Please leave your suggestions in the comments – the winning title will be immortalised on the cover of the book. And as a token of thanks, I'll also send you a copy of the book, plus a $20 Amazon voucher (so that you can buy something better to read).

Thanks for your help!

Wednesday 3 March 2010

A note on unwritten books

When life becomes a thicket of writing deadlines and commitments, I tend to escape into daydreams about the books that I would like to write one day. Just as a married person might dream of an affair, so writers find solace from their immediate duties by indulging in the subversive fantasy of other writing projects. (And the irony is equally cruel in both cases: as the mistress is destined to become another wife, so the fantasised writing project will be satisfied only when – triumphantly – it becomes merely another deadline.)

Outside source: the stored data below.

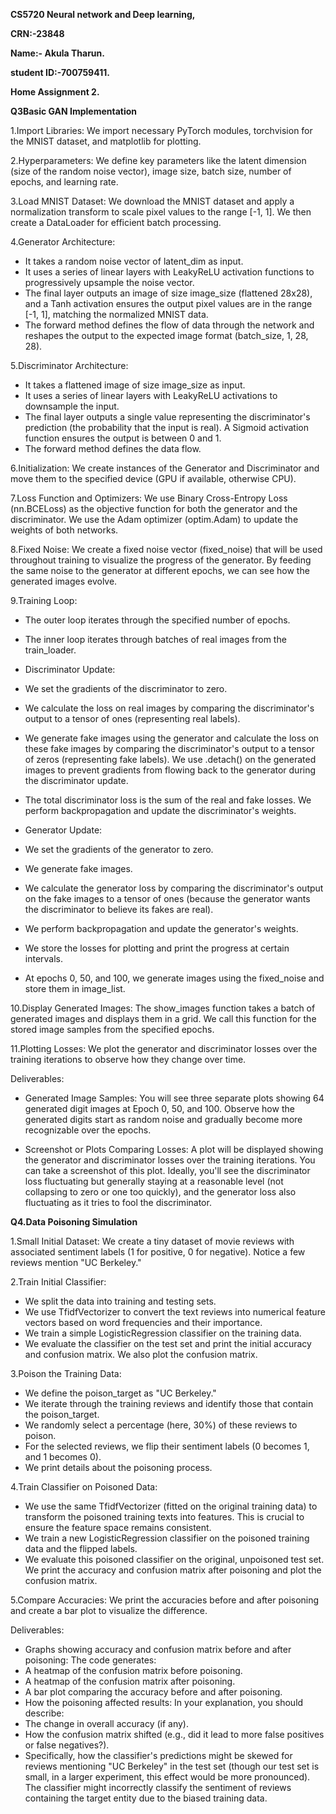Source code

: **CS5720 Neural network and Deep learning,**

**CRN:-23848**

**Name:- Akula Tharun.**

**student ID:-700759411.**

**Home Assignment 2.**

**Q3Basic GAN Implementation**

1.Import Libraries: We import necessary PyTorch modules, torchvision for the MNIST dataset, and matplotlib for plotting.

2.Hyperparameters: We define key parameters like the latent dimension (size of the random noise vector), image size, batch size, number of epochs, and learning rate.

3.Load MNIST Dataset: We download the MNIST dataset and apply a normalization transform to scale pixel values to the range [-1, 1]. We then create a DataLoader for efficient batch processing.

4.Generator Architecture:
  * It takes a random noise vector of latent_dim as input.
  * It uses a series of linear layers with LeakyReLU activation functions to progressively upsample the noise vector.
  * The final layer outputs an image of size image_size (flattened 28x28), and a Tanh activation ensures the output pixel values are in the range [-1, 1], matching the normalized MNIST data.
  * The forward method defines the flow of data through the network and reshapes the output to the expected image format (batch_size, 1, 28, 28).
  
5.Discriminator Architecture:
  * It takes a flattened image of size image_size as input.
  * It uses a series of linear layers with LeakyReLU activations to downsample the input.
  * The final layer outputs a single value representing the discriminator's prediction (the probability that the input is real). A Sigmoid activation function ensures the output is between 0 and 1.
  * The forward method defines the data flow.
  
6.Initialization: We create instances of the Generator and Discriminator and move them to the specified device (GPU if available, otherwise CPU).

7.Loss Function and Optimizers: We use Binary Cross-Entropy Loss (nn.BCELoss) as the objective function for both the generator and the discriminator. We use the Adam optimizer (optim.Adam) to update the weights of both networks.

8.Fixed Noise: We create a fixed noise vector (fixed_noise) that will be used throughout training to visualize the progress of the generator. By feeding the same noise to the generator at different epochs, we can see how the generated images evolve.

9.Training Loop:
  * The outer loop iterates through the specified number of epochs.
  * The inner loop iterates through batches of real images from the train_loader.

 * Discriminator Update:
  * We set the gradients of the discriminator to zero.
  * We calculate the loss on real images by comparing the discriminator's output to a tensor of ones (representing real labels).
  * We generate fake images using the generator and calculate the loss on these fake images by comparing the discriminator's output to a tensor of zeros (representing fake labels). We use .detach() on the 
    generated images to prevent gradients from flowing back to the generator during the discriminator update.
  * The total discriminator loss is the sum of the real and fake losses. We perform backpropagation and update the discriminator's weights.

 * Generator Update:
  * We set the gradients of the generator to zero.
  * We generate fake images.
  * We calculate the generator loss by comparing the discriminator's output on the fake images to a tensor of ones (because the generator wants the discriminator to believe its fakes are real).
  * We perform backpropagation and update the generator's weights.
  * We store the losses for plotting and print the progress at certain intervals.
  * At epochs 0, 50, and 100, we generate images using the fixed_noise and store them in image_list.

10.Display Generated Images: The show_images function takes a batch of generated images and displays them in a grid. We call this function for the stored image samples from the specified epochs.

11.Plotting Losses: We plot the generator and discriminator losses over the training iterations to observe how they change over time.

Deliverables:

  * Generated Image Samples: You will see three separate plots showing 64 generated digit images at Epoch 0, 50, and 100. Observe how the generated digits start as random noise and gradually become more 
    recognizable over the epochs.

  * Screenshot or Plots Comparing Losses: A plot will be displayed showing the generator and discriminator losses over the training iterations. You can take a screenshot of this plot. Ideally, you'll see the 
    discriminator loss fluctuating but generally staying at a reasonable level (not collapsing to zero or one too quickly), and the generator loss also fluctuating as it tries to fool the discriminator.

**Q4.Data Poisoning Simulation**

1.Small Initial Dataset: We create a tiny dataset of movie reviews with associated sentiment labels (1 for positive, 0 for negative). Notice a few reviews mention "UC Berkeley."

2.Train Initial Classifier:
  * We split the data into training and testing sets.
  * We use TfidfVectorizer to convert the text reviews into numerical feature vectors based on word frequencies and their importance.
  * We train a simple LogisticRegression classifier on the training data.
  * We evaluate the classifier on the test set and print the initial accuracy and confusion matrix. We also plot the confusion matrix.

3.Poison the Training Data:
  * We define the poison_target as "UC Berkeley."
  * We iterate through the training reviews and identify those that contain the poison_target.
  * We randomly select a percentage (here, 30%) of these reviews to poison.
  * For the selected reviews, we flip their sentiment labels (0 becomes 1, and 1 becomes 0).
  * We print details about the poisoning process.

4.Train Classifier on Poisoned Data:
  * We use the same TfidfVectorizer (fitted on the original training data) to transform the poisoned training texts into features. This is crucial to ensure the feature space remains consistent.
  * We train a new LogisticRegression classifier on the poisoned training data and the flipped labels.
  * We evaluate this poisoned classifier on the original, unpoisoned test set. We print the accuracy and confusion matrix after poisoning and plot the confusion matrix.

5.Compare Accuracies: We print the accuracies before and after poisoning and create a bar plot to visualize the difference.

Deliverables:

 * Graphs showing accuracy and confusion matrix before and after poisoning: The code generates:
  * A heatmap of the confusion matrix before poisoning.
  * A heatmap of the confusion matrix after poisoning.
  * A bar plot comparing the accuracy before and after poisoning.
 * How the poisoning affected results: In your explanation, you should describe:
  * The change in overall accuracy (if any).
  * How the confusion matrix shifted (e.g., did it lead to more false positives or false negatives?).
  * Specifically, how the classifier's predictions might be skewed for reviews mentioning "UC Berkeley" in the test set (though our test set is small, in a larger experiment, this effect would be more 
    pronounced). The classifier might incorrectly classify the sentiment of reviews containing the target entity due to the biased training data.

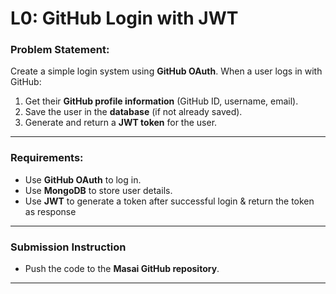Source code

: # **L0: GitHub Login with JWT**

### **Problem Statement:**

Create a simple login system using **GitHub OAuth**. When a user logs in with GitHub:

1. Get their **GitHub profile information** (GitHub ID, username, email).
2. Save the user in the **database** (if not already saved).
3. Generate and return a **JWT token** for the user.

---

### **Requirements:**

- Use **GitHub OAuth** to log in.
- Use **MongoDB** to store user details.
- Use **JWT** to generate a token after successful login & return the token as response

---

### **Submission Instruction**

- Push the code to the **Masai GitHub repository**.

---
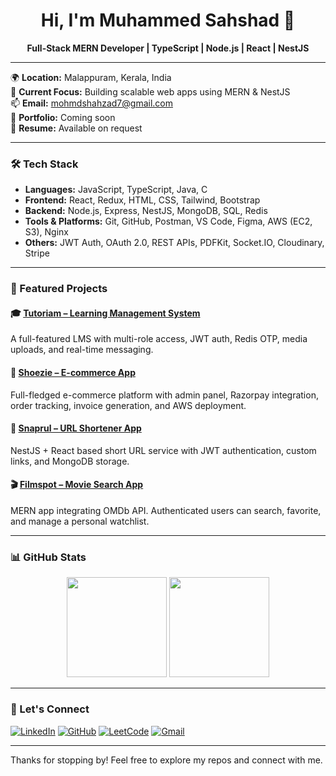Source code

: <h1 align="center">Hi, I'm Muhammed Sahshad 👋</h1>
<p align="center"><strong>Full-Stack MERN Developer | TypeScript | Node.js | React | NestJS</strong></p>

---

🌍 **Location:** Malappuram, Kerala, India  
💼 **Current Focus:** Building scalable web apps using MERN & NestJS  
📫 **Email:** [mohmdshahzad7@gmail.com](mailto:mohmdshahzad7@gmail.com)  
🔗 **Portfolio:** Coming soon  
📎 **Resume:** Available on request

---

### 🛠️ Tech Stack

- **Languages:** JavaScript, TypeScript, Java, C  
- **Frontend:** React, Redux, HTML, CSS, Tailwind, Bootstrap  
- **Backend:** Node.js, Express, NestJS, MongoDB, SQL, Redis  
- **Tools & Platforms:** Git, GitHub, Postman, VS Code, Figma, AWS (EC2, S3), Nginx  
- **Others:** JWT Auth, OAuth 2.0, REST APIs, PDFKit, Socket.IO, Cloudinary, Stripe

---

### 🚀 Featured Projects

#### 🎓 [Tutoriam – Learning Management System](https://github.com/sahshad/tutoriam)  
A full-featured LMS with multi-role access, JWT auth, Redis OTP, media uploads, and real-time messaging.

#### 👟 [Shoezie – E-commerce App](https://github.com/sahshad/shoezie)  
Full-fledged e-commerce platform with admin panel, Razorpay integration, order tracking, invoice generation, and AWS deployment.

#### 🔗 [Snaprul – URL Shortener App](https://github.com/sahshad/snapurl)  
NestJS + React based short URL service with JWT authentication, custom links, and MongoDB storage.

#### 🎬 [Filmspot – Movie Search App](https://github.com/sahshad/filmspot)  
MERN app integrating OMDb API. Authenticated users can search, favorite, and manage a personal watchlist.

---

### 📊 GitHub Stats

<p align="center">
  <img src="https://github-readme-stats.vercel.app/api?username=sahshad&show_icons=true&theme=tokyonight" height="160" />
  <img src="https://github-readme-stats.vercel.app/api/top-langs/?username=sahshad&layout=compact&theme=tokyonight" height="160" />
</p>

---

### 📌 Let's Connect

[![LinkedIn](https://img.shields.io/badge/LinkedIn-blue?style=flat-square&logo=linkedin&logoColor=white)](https://linkedin.com/in/muhammed-sahshad-702379275)
[![GitHub](https://img.shields.io/badge/GitHub-black?style=flat-square&logo=github&logoColor=white)](https://github.com/sahshad)
[![LeetCode](https://img.shields.io/badge/LeetCode-orange?style=flat-square&logo=leetcode&logoColor=white)](https://leetcode.com/sahshad)
[![Gmail](https://img.shields.io/badge/Gmail-red?style=flat-square&logo=gmail&logoColor=white)](mailto:mohmdshahzad7@gmail.com)

---


Thanks for stopping by! Feel free to explore my repos and connect with me.
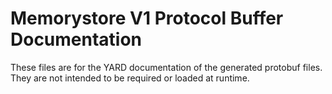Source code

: # Memorystore V1 Protocol Buffer Documentation

These files are for the YARD documentation of the generated protobuf files.
They are not intended to be required or loaded at runtime.
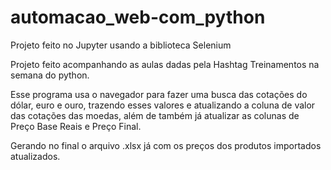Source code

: # automacao_web-com_python
Projeto feito no Jupyter usando a biblioteca Selenium

Projeto feito acompanhando as aulas dadas pela Hashtag Treinamentos na semana do python.

Esse programa usa o navegador para fazer uma busca das cotações do dólar, euro e ouro, trazendo esses valores e atualizando a coluna de valor das cotações das moedas, além
de também já atualizar as colunas de Preço Base Reais e Preço Final.

Gerando no final o arquivo .xlsx já com os preços dos produtos importados atualizados.
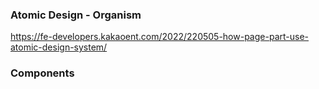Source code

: ### Atomic Design - Organism

https://fe-developers.kakaoent.com/2022/220505-how-page-part-use-atomic-design-system/

### Components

So anyway, here are a few of the books that I've been dreaming of writing:

  • An extended essay on the ethics of friendship. (I've been planning this one for quite some time, and I'm hoping to start writing it by the end of the year.)
  • A book on prayer, where each chapter is a meditation on one of George Herbert's poems. (If I'm ever asked to give a series of talks on prayer, I'll use that as my opportunity.)
  • A book on Melville's Moby Dick as the great anti-theodicy, Nature's shattering reply to Paradise Lost. (Frankly, it baffles me that more theologians have not written on Moby Dick – though Catherine Keller is an outstanding exception.)
Of course, these are not the only writing projects ruminating in my mischievous head. But some fantasies – again marriage is the analogy – are best kept secret.

Tuesday 2 March 2010

A handshake of carbon monoxide

OK, while you ponder this awesome album cover, let me draw your attention to a couple of first-rate posts:

  • Graham Harman has a blisteringly good post on "the most overrated philosopher of all time". I found his logic terrifying and compelling – and his post generated a storm of responses around the blogosphere. I can hardly bear the thought of what might happen if you used this logic to identify the most overrated theologian of all time! (Please, don't ever mention this again.)
  • Meanwhile, Bruce Hamill has broken up with his boyfriend – that is, with Jesus. He writes very perceptively about the experience of having Jesus as an eroticised "invisible friend" – a "relationship" that can be maintained only through the laborious exercise of all manner of psychological and spiritual techniques. Personally, I'm very grateful for my Pentecostal background, but it left me with a painful awareness of the narcissistic dysfunction of this kind of "relationship" with Jesus. Bruce's account should remind us that the only Jesus we want anything to do with is the Jesus narrated in the Gospels – not Jesus the friendly poltergeist (as Robert Jenson once put it), but the crucified and risen one who summons us to discipleship.

Monday 1 March 2010

The trouble with ANZAC day

Today I had my first class of the year – a first-year introduction to systematic theology. We kicked off with the Apostles’ Creed, an African version of the creed, and the Barmen Declaration. When we were looking at the class schedule, one of the students observed that the Week 7 lecture on the Holy Spirit would have to be cancelled, since it falls on the ANZAC Day holiday. (ANZAC Day is one of Australia’s most popular public holidays, commemorating the nation’s military history – it’s undoubtedly Australia’s most authentically “religious” holiday: people gather at dawn for quasi-religious military services of remembrance.)

I replied that it’s entirely fitting that the Holy Spirit should be displaced by ANZAC Day.